++++ EXERCISE INPUTS

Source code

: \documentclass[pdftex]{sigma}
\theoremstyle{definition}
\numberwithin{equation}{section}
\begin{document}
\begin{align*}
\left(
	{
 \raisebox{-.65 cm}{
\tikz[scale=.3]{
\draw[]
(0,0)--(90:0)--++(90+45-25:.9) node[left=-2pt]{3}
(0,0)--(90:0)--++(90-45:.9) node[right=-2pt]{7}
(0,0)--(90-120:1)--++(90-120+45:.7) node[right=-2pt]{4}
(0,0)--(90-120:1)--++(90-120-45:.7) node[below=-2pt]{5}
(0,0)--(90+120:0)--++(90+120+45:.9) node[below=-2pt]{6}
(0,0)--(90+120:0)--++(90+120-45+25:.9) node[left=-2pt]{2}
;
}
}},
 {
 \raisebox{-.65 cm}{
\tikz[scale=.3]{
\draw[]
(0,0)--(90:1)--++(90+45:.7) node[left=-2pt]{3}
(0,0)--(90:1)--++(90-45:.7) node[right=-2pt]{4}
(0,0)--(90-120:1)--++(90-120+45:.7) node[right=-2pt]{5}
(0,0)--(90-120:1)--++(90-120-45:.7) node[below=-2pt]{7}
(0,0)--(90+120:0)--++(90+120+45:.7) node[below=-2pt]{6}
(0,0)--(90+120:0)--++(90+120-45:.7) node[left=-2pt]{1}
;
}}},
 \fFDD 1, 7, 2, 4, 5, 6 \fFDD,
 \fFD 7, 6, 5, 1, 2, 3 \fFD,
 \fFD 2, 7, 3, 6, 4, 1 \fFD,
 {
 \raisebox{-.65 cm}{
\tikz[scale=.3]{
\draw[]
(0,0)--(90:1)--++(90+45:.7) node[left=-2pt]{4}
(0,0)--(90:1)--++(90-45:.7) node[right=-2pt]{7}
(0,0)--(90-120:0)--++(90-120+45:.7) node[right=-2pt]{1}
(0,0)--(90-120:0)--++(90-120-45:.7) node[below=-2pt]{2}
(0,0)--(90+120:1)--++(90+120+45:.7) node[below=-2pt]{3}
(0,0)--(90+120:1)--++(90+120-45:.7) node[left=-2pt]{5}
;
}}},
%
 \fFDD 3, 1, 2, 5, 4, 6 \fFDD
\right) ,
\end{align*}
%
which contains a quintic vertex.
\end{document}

++++++++

PROBLEM —
Keeping each line intact, set down the entire listing once more.

ANSWER TO THIS EXERCISE —
Source code

: \documentclass[pdftex]{sigma}
\theoremstyle{definition}
\numberwithin{equation}{section}
\begin{document}
\begin{align*}
\left(
	{
 \raisebox{-.65 cm}{
\tikz[scale=.3]{
\draw[]
(0,0)--(90:0)--++(90+45-25:.9) node[left=-2pt]{3}
(0,0)--(90:0)--++(90-45:.9) node[right=-2pt]{7}
(0,0)--(90-120:1)--++(90-120+45:.7) node[right=-2pt]{4}
(0,0)--(90-120:1)--++(90-120-45:.7) node[below=-2pt]{5}
(0,0)--(90+120:0)--++(90+120+45:.9) node[below=-2pt]{6}
(0,0)--(90+120:0)--++(90+120-45+25:.9) node[left=-2pt]{2}
;
}
}},
 {
 \raisebox{-.65 cm}{
\tikz[scale=.3]{
\draw[]
(0,0)--(90:1)--++(90+45:.7) node[left=-2pt]{3}
(0,0)--(90:1)--++(90-45:.7) node[right=-2pt]{4}
(0,0)--(90-120:1)--++(90-120+45:.7) node[right=-2pt]{5}
(0,0)--(90-120:1)--++(90-120-45:.7) node[below=-2pt]{7}
(0,0)--(90+120:0)--++(90+120+45:.7) node[below=-2pt]{6}
(0,0)--(90+120:0)--++(90+120-45:.7) node[left=-2pt]{1}
;
}}},
 \fFDD 1, 7, 2, 4, 5, 6 \fFDD,
 \fFD 7, 6, 5, 1, 2, 3 \fFD,
 \fFD 2, 7, 3, 6, 4, 1 \fFD,
 {
 \raisebox{-.65 cm}{
\tikz[scale=.3]{
\draw[]
(0,0)--(90:1)--++(90+45:.7) node[left=-2pt]{4}
(0,0)--(90:1)--++(90-45:.7) node[right=-2pt]{7}
(0,0)--(90-120:0)--++(90-120+45:.7) node[right=-2pt]{1}
(0,0)--(90-120:0)--++(90-120-45:.7) node[below=-2pt]{2}
(0,0)--(90+120:1)--++(90+120+45:.7) node[below=-2pt]{3}
(0,0)--(90+120:1)--++(90+120-45:.7) node[left=-2pt]{5}
;
}}},
%
 \fFDD 3, 1, 2, 5, 4, 6 \fFDD
\right) ,
\end{align*}
%
which contains a quintic vertex.
\end{document}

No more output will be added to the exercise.